Estos primeros años de trabajo quedan muy bien reflejados en la primera sala de la muestra, en la que las obras de cada escultor observan a las del otro. Tal y como explica Kortadi, son los años en los que Chillida “probaba y experimentaba con las formas”, siempre más terrenales, frente a las de Oteiza, claramente inspirado por Henry Moore y “más modernas” para la sociedad vasca del momento. “Chillida se valía de las herramientas del campo y de la caza. De lo que tenía más cerca, como el hierro de las chatarrerías”, indica, poniendo como ejemplos piezas como Espíritu de los pájaros (1952), Tres I (1952) o Música de las esferas II (1953), que han acabado en un San Telmo que su creador conocía muy bien. “Él veía estas herramientas en este mismo museo donde ahora se exponen. Ha vuelto al lugar donde comenzó su proceso escultórico tras París y conectó con los aperos de labranza de la sección de etnología”, descubre Kortadi.

En medio de esa experimentación del vacío les llegó a cada uno de ellos la llamada del Santuario de Arantzazu. Parte del trabajo que realizaron para la basílica está ahora en la exposición, como las puertas que diseñó Chillida, que han sido trasladadas por vez primera fuera del complejo.
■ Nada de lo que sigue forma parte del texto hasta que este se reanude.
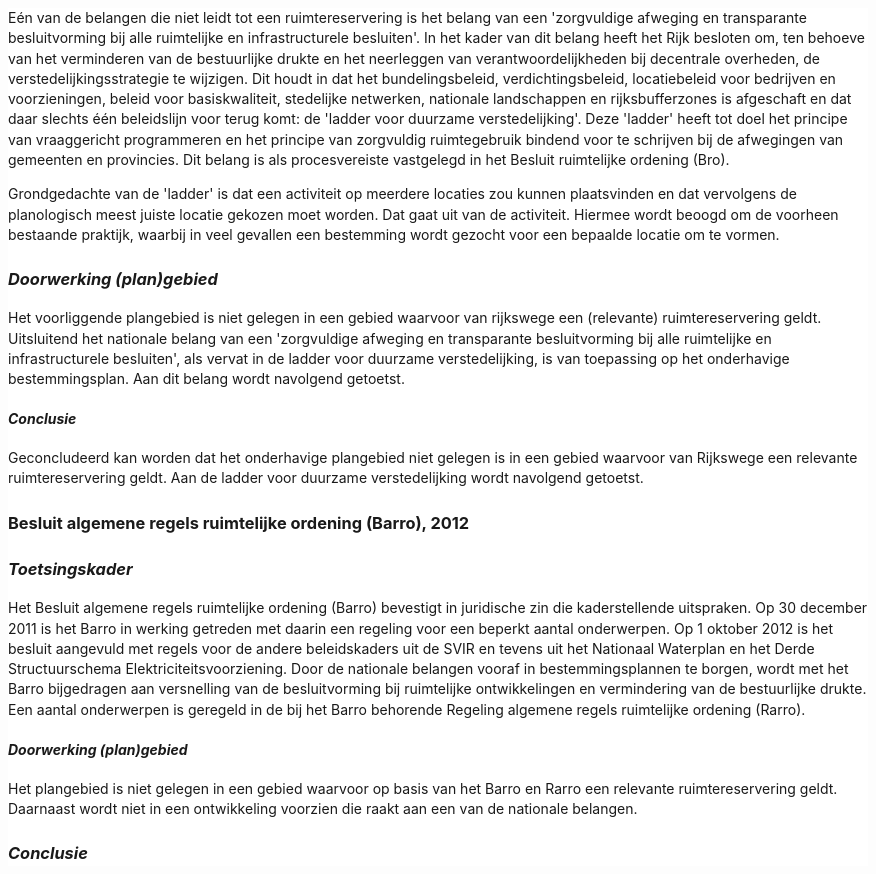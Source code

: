 Eén van de belangen die niet leidt tot een ruimtereservering is het belang van een 'zorgvuldige afweging en transparante besluitvorming bij alle ruimtelijke en infrastructurele besluiten'. In het kader van dit belang heeft het Rijk besloten om, ten behoeve van het verminderen van de bestuurlijke drukte en het neerleggen van verantwoordelijkheden bij decentrale overheden, de verstedelijkingsstrategie te wijzigen. Dit houdt in dat het bundelingsbeleid, verdichtingsbeleid, locatiebeleid voor bedrijven en voorzieningen, beleid voor basiskwaliteit, stedelijke netwerken, nationale landschappen en rijksbufferzones is afgeschaft en dat daar slechts één beleidslijn voor terug komt: de 'ladder voor duurzame verstedelijking'. Deze 'ladder' heeft tot doel het principe van vraaggericht programmeren en het principe van zorgvuldig ruimtegebruik bindend voor te schrijven bij de afwegingen van gemeenten en provincies. Dit belang is als procesvereiste vastgelegd in het Besluit ruimtelijke ordening (Bro).

Grondgedachte van de 'ladder' is dat een activiteit op meerdere locaties zou kunnen plaatsvinden en dat vervolgens de planologisch meest juiste locatie gekozen moet worden. Dat gaat uit van de activiteit. Hiermee wordt beoogd om de voorheen bestaande praktijk, waarbij in veel gevallen een bestemming wordt gezocht voor een bepaalde locatie om te vormen.

### *Doorwerking (plan)gebied*

Het voorliggende plangebied is niet gelegen in een gebied waarvoor van rijkswege een (relevante) ruimtereservering geldt. Uitsluitend het nationale belang van een 'zorgvuldige afweging en transparante besluitvorming bij alle ruimtelijke en infrastructurele besluiten', als vervat in de ladder voor duurzame verstedelijking, is van toepassing op het onderhavige bestemmingsplan. Aan dit belang wordt navolgend getoetst.

#### *Conclusie*

Geconcludeerd kan worden dat het onderhavige plangebied niet gelegen is in een gebied waarvoor van Rijkswege een relevante ruimtereservering geldt. Aan de ladder voor duurzame verstedelijking wordt navolgend getoetst.

### **Besluit algemene regels ruimtelijke ordening (Barro), 2012**

### *Toetsingskader*

Het Besluit algemene regels ruimtelijke ordening (Barro) bevestigt in juridische zin die kaderstellende uitspraken. Op 30 december 2011 is het Barro in werking getreden met daarin een regeling voor een beperkt aantal onderwerpen. Op 1 oktober 2012 is het besluit aangevuld met regels voor de andere beleidskaders uit de SVIR en tevens uit het Nationaal Waterplan en het Derde Structuurschema Elektriciteitsvoorziening. Door de nationale belangen vooraf in bestemmingsplannen te borgen, wordt met het Barro bijgedragen aan versnelling van de besluitvorming bij ruimtelijke ontwikkelingen en vermindering van de bestuurlijke drukte. Een aantal onderwerpen is geregeld in de bij het Barro behorende Regeling algemene regels ruimtelijke ordening (Rarro).

#### *Doorwerking (plan)gebied*

Het plangebied is niet gelegen in een gebied waarvoor op basis van het Barro en Rarro een relevante ruimtereservering geldt. Daarnaast wordt niet in een ontwikkeling voorzien die raakt aan een van de nationale belangen.

### *Conclusie*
Una ocasión excelente, según Kortadi, para comprobar de primera mano los detalles del escultor donostiarra y ver “cómo juega con los símbolos como las espinas y el sol”, elementos figurativos que añadió a su superficie.

De Oteiza están dos de sus apóstoles y las pruebas previas que hizo y que tanto inquietaron a la Iglesia al surgir de “un punto de vista filosófico” que no esperaban. “No es arte para rezar, sino para evocar”, apunta el crítico sobre los trabajos del oriotarra, poniendo como ejemplo la réplica de La Piedad al estar con los puños cerrados clamando al cielo.

“Evidencia lo cerca que estaban uno del otro”

El diálogo entre el legado de Oteiza y el de Chillida da un paso más desde la tercera sala de la exposición. A partir de esta, todas las esculturas se entremezclan hasta tal punto “que ya no se sabe cuál es de cada uno de ellos”. Son piezas en las que ambos “juegan claramente con el vacío”, pero que parten de visiones diferentes, tal y como queda reflejado en los títulos de cada uno: “Oteiza era más matemático, con nombres más redundantes, mientras que Chillida era más romántico y poético”.

Con un montaje blanco, que Kortadi considera que es “poco arriesgado” -“A las obras de Oteiza le va mejor un tono gris pálido”, asegura-, el comisario González de Durana reparte el centenar de piezas en hasta nueve módulos diferentes. Un número considerable de esculturas de todos los tamaños y formas, desde las de gran presencia como Rumor de límites VI y Rumor de límites VIII, de Chillida, “dos piezas preciosas en las que es capaz de convertir en serpentina el hierro”, a decenas de cajas metafísicas de Oteiza que aseguraba crear sin dibujar previamente, “algo que el tiempo mostró que no era verdad” al salir a la luz diferentes bocetos tras su muerte.

En la exposición también hay obras menos conocidas de Chillida como Piedra incrustación plomo (1957) o dos obras sin título del mismo año en las que juega con las líneas. “Era un gran dibujante, como se puede ver en el autorretrato que hizo”, afirma sobre el dibujo de 1948 que se puede ver al comienzo de la exposición.

En líneas generales, la muestra es, según Kortadi, una excelente oportunidad de comprender el afán creativo de ambos artistas guipuzcoanos. Es por ello que el recorrido deja en evidencia “lo cerca que estaban uno del otro” a pesar de cualquier diferencia en vida. “Hoy en día, se han convertido ambos en exponentes de la cultura e historia vasca. Esta exposición es solo un ejemplo más de ello”, añade.